State v. BaileyAnnotate this Case
213 S.E.2d 400 (1975)
25 N.C. App. 412
STATE of North Carolina v. Tony Martin BAILEY.
Court of Appeals of North Carolina.
April 16, 1975.
*401 Atty. Gen. Rufus L. Edmisten by Associate Atty. Jesse C. Brake, Raleigh, for the State.
David R. Badger, Charlotte, for defendant appellant.
The bill of indictment clearly charged defendant with the offense of larceny. It was necessary, therefore, for the State to establish the elements of larceny by sufficient competent evidence.
Defendant contends that the evidence, considered in a light most favorable to the State, might sustain a conviction under G.S. § 14-168.1 for misdemeanor conversion of property by a tenant but that such evidence does not support a conviction for felonious larceny. This is so, he argues, because there is no evidence of a taking by trespass.
G.S. § 14-168.1 provides that "[e]very person entrusted with any property as bailee, lessee, tenant or lodger, or with any power of attorney for the sale or transfer thereof, who fraudulently converts the same, or the proceeds thereof, to his own use, or secretes it with a fraudulent intent to convert it to his own use, shall be guilty of a misdemeanor."

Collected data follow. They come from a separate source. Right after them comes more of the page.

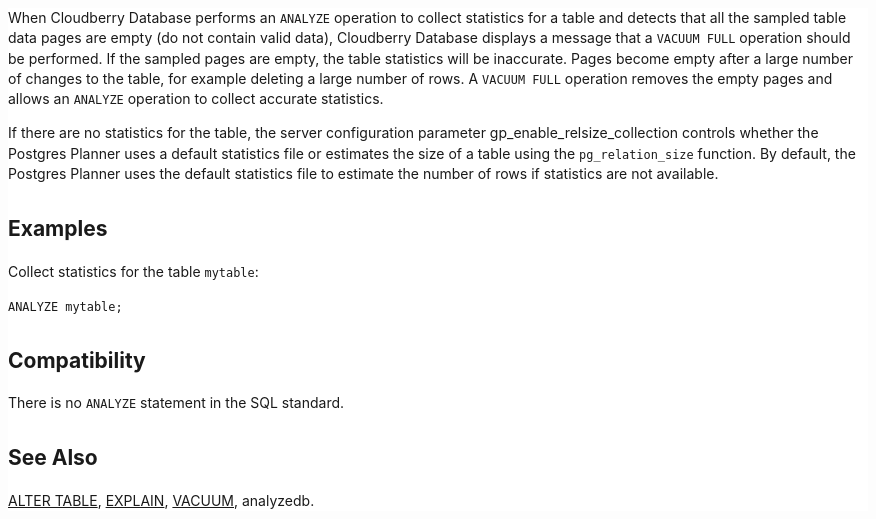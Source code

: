 When Cloudberry Database performs an `ANALYZE` operation to collect statistics for a table and detects that all the sampled table data pages are empty (do not contain valid data), Cloudberry Database displays a message that a `VACUUM FULL` operation should be performed. If the sampled pages are empty, the table statistics will be inaccurate. Pages become empty after a large number of changes to the table, for example deleting a large number of rows. A `VACUUM FULL` operation removes the empty pages and allows an `ANALYZE` operation to collect accurate statistics.

If there are no statistics for the table, the server configuration parameter gp_enable_relsize_collection controls whether the Postgres Planner uses a default statistics file or estimates the size of a table using the `pg_relation_size` function. By default, the Postgres Planner uses the default statistics file to estimate the number of rows if statistics are not available.

## Examples

Collect statistics for the table `mytable`:

```
ANALYZE mytable;
```

## Compatibility

There is no `ANALYZE` statement in the SQL standard.

## See Also

[ALTER TABLE](/docs/sql-statements/sql-statement-alter-table.md), [EXPLAIN](/docs/sql-statements/sql-statement-explain.md), [VACUUM](/docs/sql-statements/sql-statement-vacuum.md), analyzedb.



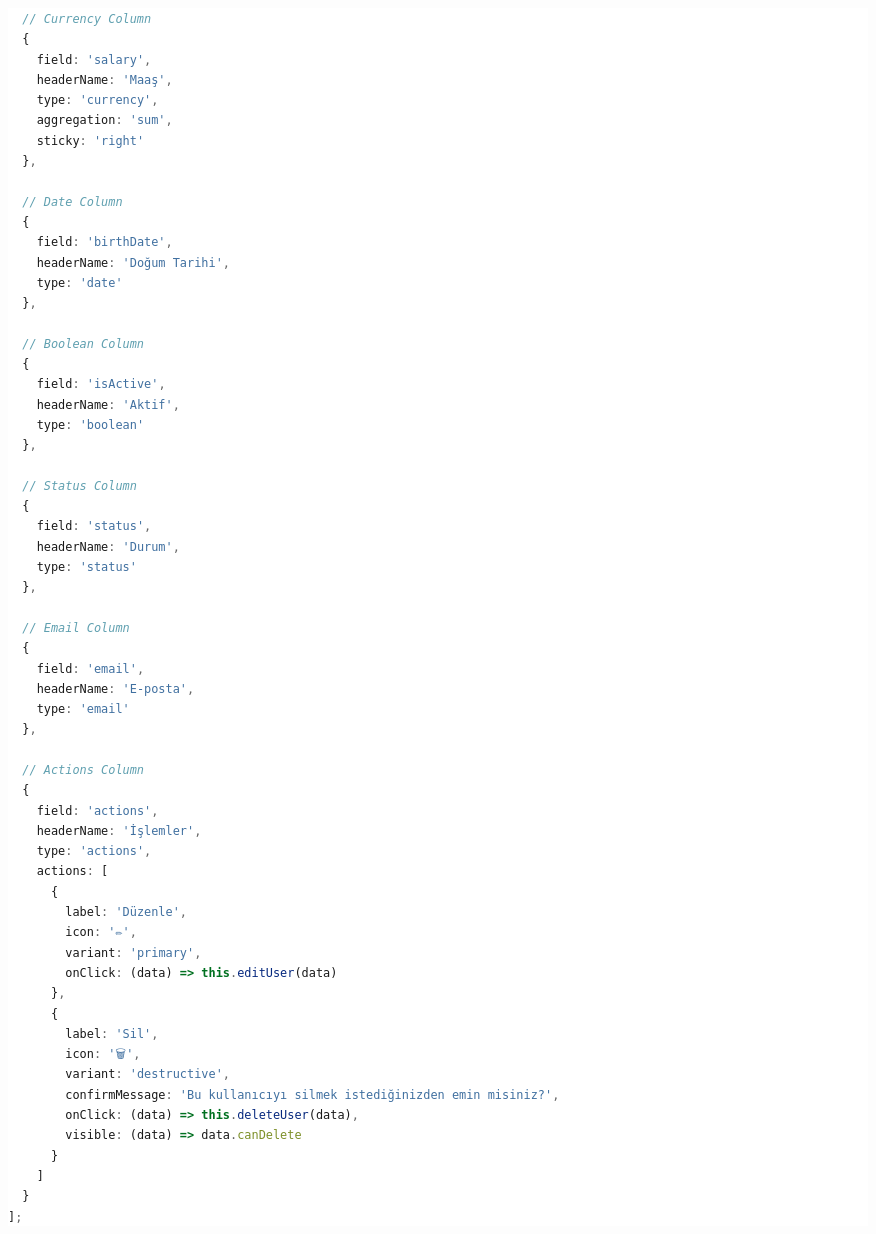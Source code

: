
```typescript
  // Currency Column
  {
    field: 'salary',
    headerName: 'Maaş',
    type: 'currency',
    aggregation: 'sum',
    sticky: 'right'
  },

  // Date Column
  {
    field: 'birthDate',
    headerName: 'Doğum Tarihi',
    type: 'date'
  },

  // Boolean Column
  {
    field: 'isActive',
    headerName: 'Aktif',
    type: 'boolean'
  },

  // Status Column
  {
    field: 'status',
    headerName: 'Durum',
    type: 'status'
  },

  // Email Column
  {
    field: 'email',
    headerName: 'E-posta',
    type: 'email'
  },

  // Actions Column
  {
    field: 'actions',
    headerName: 'İşlemler',
    type: 'actions',
    actions: [
      {
        label: 'Düzenle',
        icon: '✏️',
        variant: 'primary',
        onClick: (data) => this.editUser(data)
      },
      {
        label: 'Sil',
        icon: '🗑️',
        variant: 'destructive',
        confirmMessage: 'Bu kullanıcıyı silmek istediğinizden emin misiniz?',
        onClick: (data) => this.deleteUser(data),
        visible: (data) => data.canDelete
      }
    ]
  }
];
```
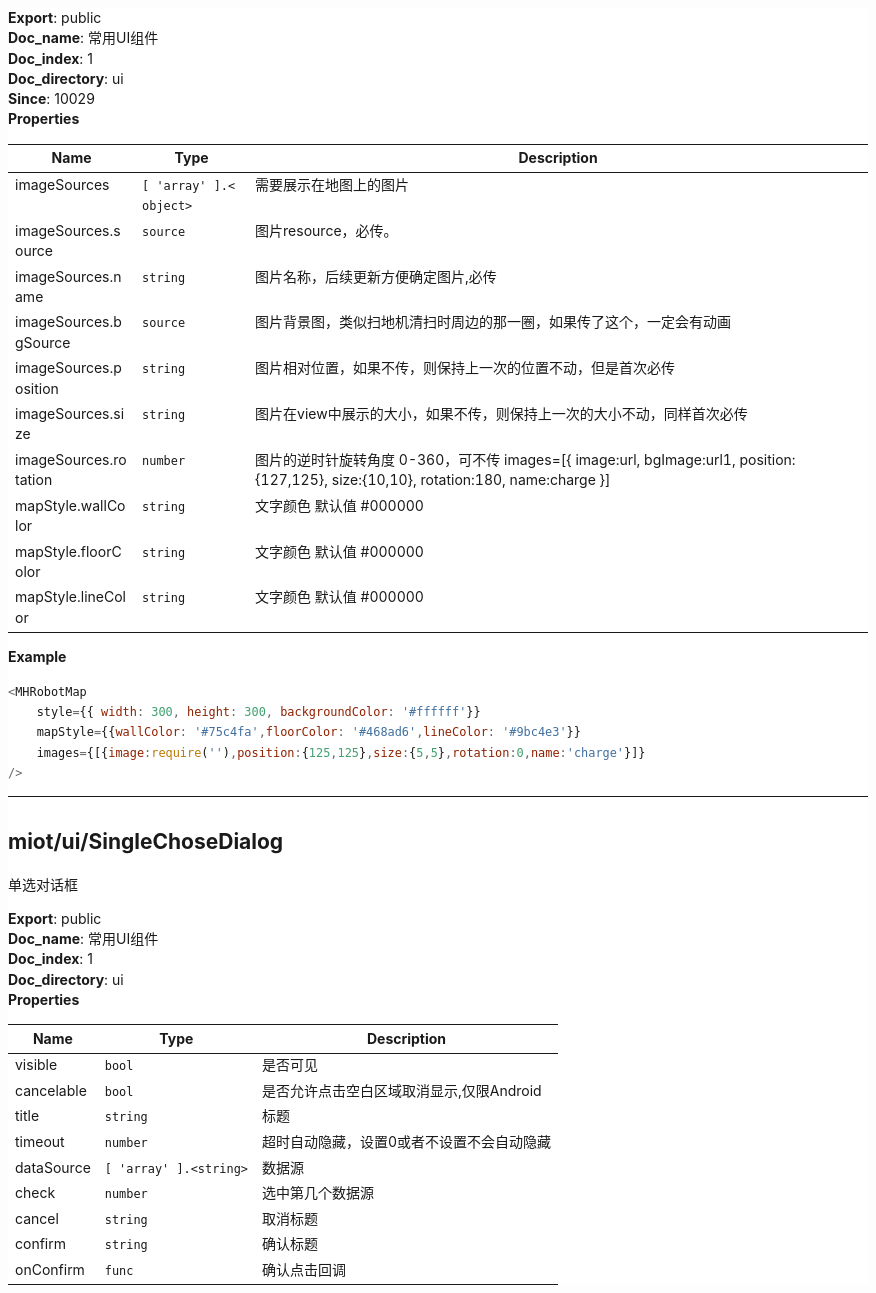 **Export**: public  
**Doc_name**: 常用UI组件  
**Doc_index**: 1  
**Doc_directory**: ui  
**Since**: 10029  
**Properties**

| Name | Type | Description |
| --- | --- | --- |
| imageSources | <code>[ &#x27;array&#x27; ].&lt;object&gt;</code> | 需要展示在地图上的图片 |
| imageSources.source | <code>source</code> | 图片resource，必传。 |
| imageSources.name | <code>string</code> | 图片名称，后续更新方便确定图片,必传 |
| imageSources.bgSource | <code>source</code> | 图片背景图，类似扫地机清扫时周边的那一圈，如果传了这个，一定会有动画 |
| imageSources.position | <code>string</code> | 图片相对位置，如果不传，则保持上一次的位置不动，但是首次必传 |
| imageSources.size | <code>string</code> | 图片在view中展示的大小，如果不传，则保持上一次的大小不动，同样首次必传 |
| imageSources.rotation | <code>number</code> | 图片的逆时针旋转角度 0-360，可不传 images=[{   image:url,   bgImage:url1,   position:{127,125},   size:{10,10},   rotation:180,   name:charge }] |
| mapStyle.wallColor | <code>string</code> | 文字颜色 默认值 #000000 |
| mapStyle.floorColor | <code>string</code> | 文字颜色 默认值 #000000 |
| mapStyle.lineColor | <code>string</code> | 文字颜色 默认值 #000000 |

**Example**  
```js
<MHRobotMap
    style={{ width: 300, height: 300, backgroundColor: '#ffffff'}}
    mapStyle={{wallColor: '#75c4fa',floorColor: '#468ad6',lineColor: '#9bc4e3'}}
    images={[{image:require(''),position:{125,125},size:{5,5},rotation:0,name:'charge'}]}
/>
```

* * *

<a name="module_miot/ui/SingleChoseDialog"></a>

## miot/ui/SingleChoseDialog
单选对话框

**Export**: public  
**Doc_name**: 常用UI组件  
**Doc_index**: 1  
**Doc_directory**: ui  
**Properties**

| Name | Type | Description |
| --- | --- | --- |
| visible | <code>bool</code> | 是否可见 |
| cancelable | <code>bool</code> | 是否允许点击空白区域取消显示,仅限Android |
| title | <code>string</code> | 标题 |
| timeout | <code>number</code> | 超时自动隐藏，设置0或者不设置不会自动隐藏 |
| dataSource | <code>[ &#x27;array&#x27; ].&lt;string&gt;</code> | 数据源 |
| check | <code>number</code> | 选中第几个数据源 |
| cancel | <code>string</code> | 取消标题 |
| confirm | <code>string</code> | 确认标题 |
| onConfirm | <code>func</code> | 确认点击回调 |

"Larceny is a common law offense, defined as the felonious taking by trespass and carrying away by any person of the goods or personal property of another, without the latter's consent and with the felonious intent permanently to deprive the owner of his property and to convert it to the taker's own use. State v. McCrary, 263 N.C. 490, 139 S.E.2d 739 (1965)." State v. Wooten, 18 N.C.App. 652, 197 S.E.2d 614 (1973). "Every larceny includes a trespass; and if there be no trespass in taking the goods, there can be no felony committed in carrying them away." State v. Webb, 87 N.C. 558. An act of trespass, therefore, is an essential element in the crime of larceny. Indeed, it was because of this requirement that embezzlement statutes were enacted. Thus, it has been said that "[t]he only difference. . . between larceny and embezzlement is that in the former there must be a trespass, while in the latter that is not necessary." State v. McDonald, 133 N.C. 680, 45 S.E. 582 (1903). At the risk of belaboring the distinction, we find it stated in the following succinct manner:"Ordinarily, a basic distinction between the two offenses is that in embezzlement the property comes lawfully into the possession of the offender, and is subsequently unlawfully appropriated by him, whereas in larceny the offender, instead of having prior lawful possession of the property, takes it unlawfully in the first instance, thereby committing a trespass against another's possession." Annot., 146 A.L.R. 532, 541 (1943).
In response to defendant's contention that no trespass was committed in the taking, the State argues that defendant's lawful possession of the furniture ended with his abandonment of the leasehold so that a trespass was committed at the time of the taking. In the present case, the State's argument beclouds the issue. The issue is whether defendant was in lawful possession of the furniture at the time is was allegedly taken and carried away by him. If he was in lawful possession then there was no trespass *402 in the taking and, hence, no larceny at common law.
It is all too clear that defendant was in lawful possession of the furniture at the time of the taking. As distinguished from legal or lawful possession, it is stated that one having the mere custody of personal property of another may be found guilty of larceny where he feloniously appropriates the property to his own use. Annot., 125 A.L.R. 367 (1940). However, here the furniture was in the trailer for defendant's use and enjoyment, and he had complete access as well as control over it by virtue of his tenancy even though title remained in the landlord. Defendant's possession lasted over six months, and it cannot be said that he only had mere custody of the furniture. There is no evidence that defendant initially acquired possession of the furniture with the intent to convert it to his own uses. "Generally one who lawfully acquired possession of the goods or money of another cannot commit larceny by feloniously converting them to his own use, for the reason that larceny, being a criminal trespass on the right of possession, . . ., cannot be committed by one who, being invested with that right, is consequently incapable of trespassing on it." 52A C.J.S. Larceny § 31, p. 458.
There being no evidence of a taking by trespass, the defendant's motion for nonsuit of the charge of larceny should have been allowed.
BROCK, C. J., and VAUGHN, J., concur.